> _Try it_
All entries below must be retyped exactly, though pictures are to be skipped.

> _Input_
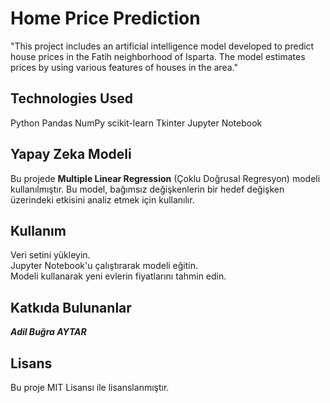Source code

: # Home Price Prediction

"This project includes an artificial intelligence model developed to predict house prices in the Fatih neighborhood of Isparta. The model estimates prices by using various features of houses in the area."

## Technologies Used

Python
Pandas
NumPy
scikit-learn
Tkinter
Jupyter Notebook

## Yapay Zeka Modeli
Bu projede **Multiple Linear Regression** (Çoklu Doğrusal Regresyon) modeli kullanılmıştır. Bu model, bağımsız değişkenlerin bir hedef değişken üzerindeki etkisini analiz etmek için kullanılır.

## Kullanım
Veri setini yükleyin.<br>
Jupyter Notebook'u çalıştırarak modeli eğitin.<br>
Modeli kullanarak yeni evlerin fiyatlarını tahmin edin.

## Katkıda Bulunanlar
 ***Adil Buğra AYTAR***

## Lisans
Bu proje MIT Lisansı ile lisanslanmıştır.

> _Completed task_
Source code

: # Home Price Prediction

"This project includes an artificial intelligence model developed to predict house prices in the Fatih neighborhood of Isparta. The model estimates prices by using various features of houses in the area."

## Technologies Used

Python
Pandas
NumPy
scikit-learn
Tkinter
Jupyter Notebook

## Yapay Zeka Modeli
Bu projede **Multiple Linear Regression** (Çoklu Doğrusal Regresyon) modeli kullanılmıştır. Bu model, bağımsız değişkenlerin bir hedef değişken üzerindeki etkisini analiz etmek için kullanılır.

## Kullanım
Veri setini yükleyin.<br>
Jupyter Notebook'u çalıştırarak modeli eğitin.<br>
Modeli kullanarak yeni evlerin fiyatlarını tahmin edin.

## Katkıda Bulunanlar
 ***Adil Buğra AYTAR***

## Lisans
Bu proje MIT Lisansı ile lisanslanmıştır.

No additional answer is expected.